**Data for this exercise:**
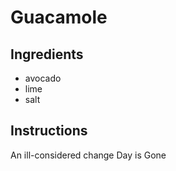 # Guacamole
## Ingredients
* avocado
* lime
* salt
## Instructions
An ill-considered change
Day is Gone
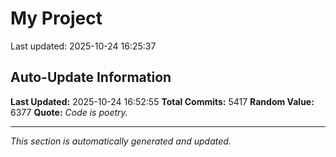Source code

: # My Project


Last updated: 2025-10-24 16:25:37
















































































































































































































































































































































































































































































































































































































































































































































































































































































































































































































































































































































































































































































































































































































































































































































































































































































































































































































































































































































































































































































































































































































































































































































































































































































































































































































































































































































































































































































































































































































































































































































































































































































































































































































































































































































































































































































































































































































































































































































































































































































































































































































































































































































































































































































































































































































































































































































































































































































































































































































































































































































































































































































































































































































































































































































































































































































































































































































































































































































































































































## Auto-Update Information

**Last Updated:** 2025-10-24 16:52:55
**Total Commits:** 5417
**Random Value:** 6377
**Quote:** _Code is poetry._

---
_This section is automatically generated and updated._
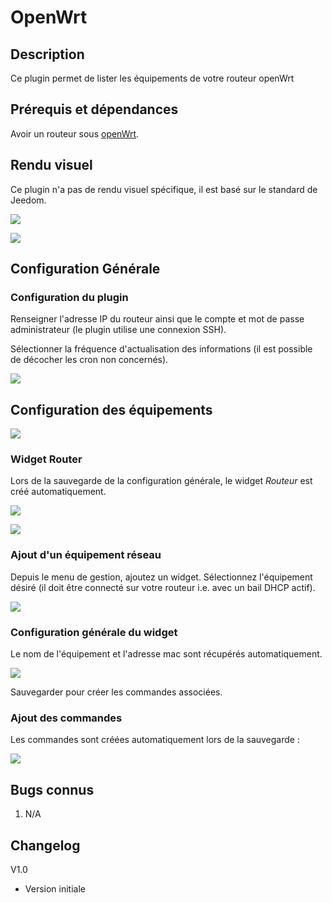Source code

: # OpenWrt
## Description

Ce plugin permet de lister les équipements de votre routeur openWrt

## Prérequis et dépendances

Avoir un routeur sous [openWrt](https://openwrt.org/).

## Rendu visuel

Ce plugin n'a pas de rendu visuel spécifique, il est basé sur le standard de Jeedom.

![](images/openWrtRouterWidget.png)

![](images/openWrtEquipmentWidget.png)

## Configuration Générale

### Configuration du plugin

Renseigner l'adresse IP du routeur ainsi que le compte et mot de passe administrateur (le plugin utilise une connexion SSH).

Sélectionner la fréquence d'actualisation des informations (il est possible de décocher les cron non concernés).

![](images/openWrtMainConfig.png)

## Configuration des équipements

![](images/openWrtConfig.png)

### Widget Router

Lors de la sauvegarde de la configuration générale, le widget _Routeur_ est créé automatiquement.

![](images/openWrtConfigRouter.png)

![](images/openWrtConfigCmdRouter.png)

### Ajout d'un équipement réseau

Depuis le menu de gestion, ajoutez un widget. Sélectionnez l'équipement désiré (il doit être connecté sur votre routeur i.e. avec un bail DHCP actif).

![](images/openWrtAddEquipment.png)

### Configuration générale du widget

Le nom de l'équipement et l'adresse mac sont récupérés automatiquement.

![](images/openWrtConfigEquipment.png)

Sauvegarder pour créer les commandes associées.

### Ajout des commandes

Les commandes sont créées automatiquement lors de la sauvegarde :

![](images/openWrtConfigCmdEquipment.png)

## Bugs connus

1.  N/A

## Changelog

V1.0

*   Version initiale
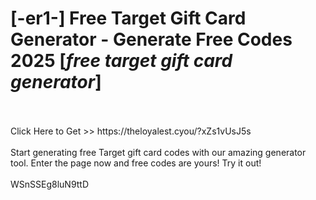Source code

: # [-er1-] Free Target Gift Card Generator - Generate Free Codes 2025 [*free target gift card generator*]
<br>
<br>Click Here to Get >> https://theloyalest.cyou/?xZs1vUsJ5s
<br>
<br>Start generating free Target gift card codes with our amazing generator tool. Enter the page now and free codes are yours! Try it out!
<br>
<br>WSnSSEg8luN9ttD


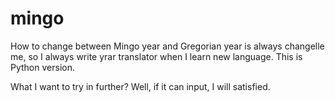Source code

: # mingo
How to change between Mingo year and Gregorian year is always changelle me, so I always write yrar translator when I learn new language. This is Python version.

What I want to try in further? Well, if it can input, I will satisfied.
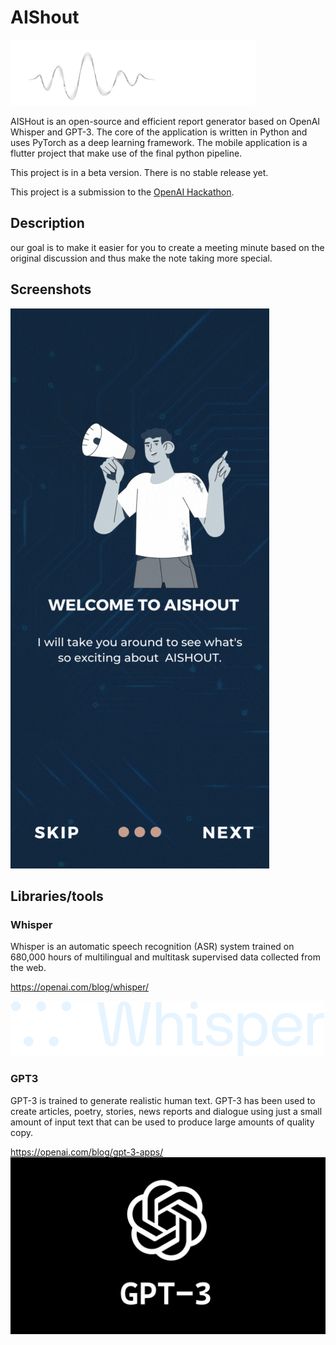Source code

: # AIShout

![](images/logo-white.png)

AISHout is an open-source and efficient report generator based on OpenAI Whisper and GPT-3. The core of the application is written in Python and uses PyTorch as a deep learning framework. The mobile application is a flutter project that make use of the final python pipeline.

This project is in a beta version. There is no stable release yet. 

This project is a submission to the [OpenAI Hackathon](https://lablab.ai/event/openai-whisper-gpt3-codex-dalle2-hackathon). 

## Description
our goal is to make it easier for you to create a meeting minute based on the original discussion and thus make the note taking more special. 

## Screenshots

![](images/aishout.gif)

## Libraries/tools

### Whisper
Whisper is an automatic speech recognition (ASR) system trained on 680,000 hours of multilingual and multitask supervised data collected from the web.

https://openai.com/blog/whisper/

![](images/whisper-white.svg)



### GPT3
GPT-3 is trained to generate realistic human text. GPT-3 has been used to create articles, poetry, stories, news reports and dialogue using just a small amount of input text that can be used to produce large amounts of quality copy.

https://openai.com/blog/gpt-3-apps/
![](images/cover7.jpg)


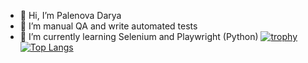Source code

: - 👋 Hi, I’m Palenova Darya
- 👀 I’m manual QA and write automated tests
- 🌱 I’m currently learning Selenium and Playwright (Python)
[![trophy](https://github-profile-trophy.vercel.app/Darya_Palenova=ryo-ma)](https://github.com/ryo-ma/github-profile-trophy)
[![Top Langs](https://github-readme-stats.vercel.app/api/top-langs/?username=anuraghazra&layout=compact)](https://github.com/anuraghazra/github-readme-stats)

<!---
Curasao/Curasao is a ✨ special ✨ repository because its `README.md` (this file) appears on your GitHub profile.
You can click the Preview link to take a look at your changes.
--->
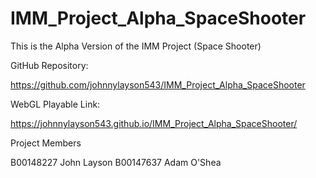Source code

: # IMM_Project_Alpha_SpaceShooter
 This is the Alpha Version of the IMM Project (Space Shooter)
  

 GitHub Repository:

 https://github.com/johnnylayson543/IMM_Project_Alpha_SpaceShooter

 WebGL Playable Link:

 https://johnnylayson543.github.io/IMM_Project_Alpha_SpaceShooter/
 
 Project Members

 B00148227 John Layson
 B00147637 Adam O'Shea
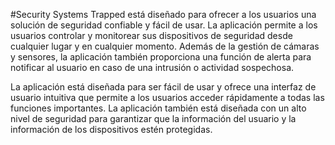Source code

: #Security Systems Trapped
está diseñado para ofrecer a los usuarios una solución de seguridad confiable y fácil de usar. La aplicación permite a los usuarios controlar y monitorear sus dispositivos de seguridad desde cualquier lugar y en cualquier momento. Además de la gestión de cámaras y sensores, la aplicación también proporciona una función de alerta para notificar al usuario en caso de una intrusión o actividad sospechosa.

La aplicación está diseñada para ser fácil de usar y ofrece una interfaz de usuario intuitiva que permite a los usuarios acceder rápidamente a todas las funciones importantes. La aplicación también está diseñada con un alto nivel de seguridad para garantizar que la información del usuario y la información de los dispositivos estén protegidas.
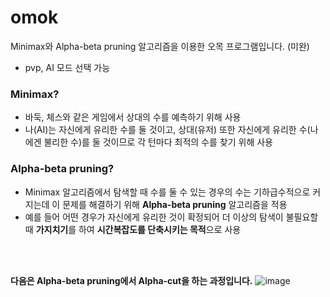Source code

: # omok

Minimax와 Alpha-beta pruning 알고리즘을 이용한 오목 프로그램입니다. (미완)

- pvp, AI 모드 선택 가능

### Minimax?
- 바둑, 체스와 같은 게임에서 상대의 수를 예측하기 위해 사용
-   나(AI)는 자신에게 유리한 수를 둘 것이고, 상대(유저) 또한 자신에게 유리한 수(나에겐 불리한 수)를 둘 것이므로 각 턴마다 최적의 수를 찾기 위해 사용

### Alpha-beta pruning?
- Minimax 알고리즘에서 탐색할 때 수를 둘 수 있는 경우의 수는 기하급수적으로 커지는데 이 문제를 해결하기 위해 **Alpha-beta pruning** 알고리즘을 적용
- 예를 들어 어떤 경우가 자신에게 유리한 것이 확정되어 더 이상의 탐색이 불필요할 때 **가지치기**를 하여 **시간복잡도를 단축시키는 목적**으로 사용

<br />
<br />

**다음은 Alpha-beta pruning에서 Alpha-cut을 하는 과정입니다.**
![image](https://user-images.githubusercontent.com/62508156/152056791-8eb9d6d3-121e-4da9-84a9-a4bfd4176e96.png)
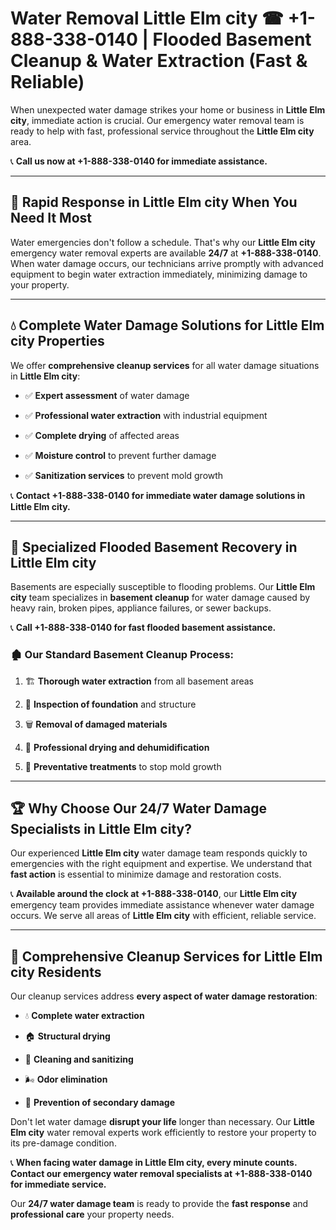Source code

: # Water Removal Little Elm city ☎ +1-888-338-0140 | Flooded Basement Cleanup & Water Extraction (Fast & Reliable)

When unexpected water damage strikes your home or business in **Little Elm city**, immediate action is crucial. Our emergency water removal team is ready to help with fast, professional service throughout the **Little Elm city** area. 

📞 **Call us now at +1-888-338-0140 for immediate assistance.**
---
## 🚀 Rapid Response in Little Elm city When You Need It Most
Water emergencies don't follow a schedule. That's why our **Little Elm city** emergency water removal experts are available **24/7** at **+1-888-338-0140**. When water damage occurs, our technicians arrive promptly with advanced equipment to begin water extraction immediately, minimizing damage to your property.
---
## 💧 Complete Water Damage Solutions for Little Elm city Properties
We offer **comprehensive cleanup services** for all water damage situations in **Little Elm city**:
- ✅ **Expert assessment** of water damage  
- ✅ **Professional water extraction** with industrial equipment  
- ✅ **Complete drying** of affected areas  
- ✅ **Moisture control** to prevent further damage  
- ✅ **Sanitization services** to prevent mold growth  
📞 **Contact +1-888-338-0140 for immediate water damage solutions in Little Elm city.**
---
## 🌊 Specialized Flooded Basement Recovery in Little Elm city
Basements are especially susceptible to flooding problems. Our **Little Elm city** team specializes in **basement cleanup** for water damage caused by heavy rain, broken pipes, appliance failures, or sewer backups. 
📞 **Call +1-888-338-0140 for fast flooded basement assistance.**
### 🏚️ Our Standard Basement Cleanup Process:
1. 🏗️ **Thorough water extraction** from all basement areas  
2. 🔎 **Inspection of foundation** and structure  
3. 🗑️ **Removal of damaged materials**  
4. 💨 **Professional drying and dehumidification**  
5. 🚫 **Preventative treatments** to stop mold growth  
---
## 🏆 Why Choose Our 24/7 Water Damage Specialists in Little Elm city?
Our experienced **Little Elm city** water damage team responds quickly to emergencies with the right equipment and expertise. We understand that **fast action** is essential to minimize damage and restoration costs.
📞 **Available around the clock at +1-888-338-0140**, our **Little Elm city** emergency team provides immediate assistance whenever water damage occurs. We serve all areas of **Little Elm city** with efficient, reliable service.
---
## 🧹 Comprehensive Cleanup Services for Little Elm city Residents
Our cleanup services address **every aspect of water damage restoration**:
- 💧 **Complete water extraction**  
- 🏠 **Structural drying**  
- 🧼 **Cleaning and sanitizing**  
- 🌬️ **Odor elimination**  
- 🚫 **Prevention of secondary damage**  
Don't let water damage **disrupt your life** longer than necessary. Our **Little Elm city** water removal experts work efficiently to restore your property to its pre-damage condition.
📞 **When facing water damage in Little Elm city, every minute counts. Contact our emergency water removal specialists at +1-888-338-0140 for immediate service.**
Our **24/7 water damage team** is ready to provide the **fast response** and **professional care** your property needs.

**Work to be completed:** From the entries above, return exactly the line containing "Basements are especially", the line containing "1. 🏗️ **Thorough", and all lines between, and nothing else.

**Response for this exercise:**
Basements are especially susceptible to flooding problems. Our **Little Elm city** team specializes in **basement cleanup** for water damage caused by heavy rain, broken pipes, appliance failures, or sewer backups. 
📞 **Call +1-888-338-0140 for fast flooded basement assistance.**
### 🏚️ Our Standard Basement Cleanup Process:
1. 🏗️ **Thorough water extraction** from all basement areas  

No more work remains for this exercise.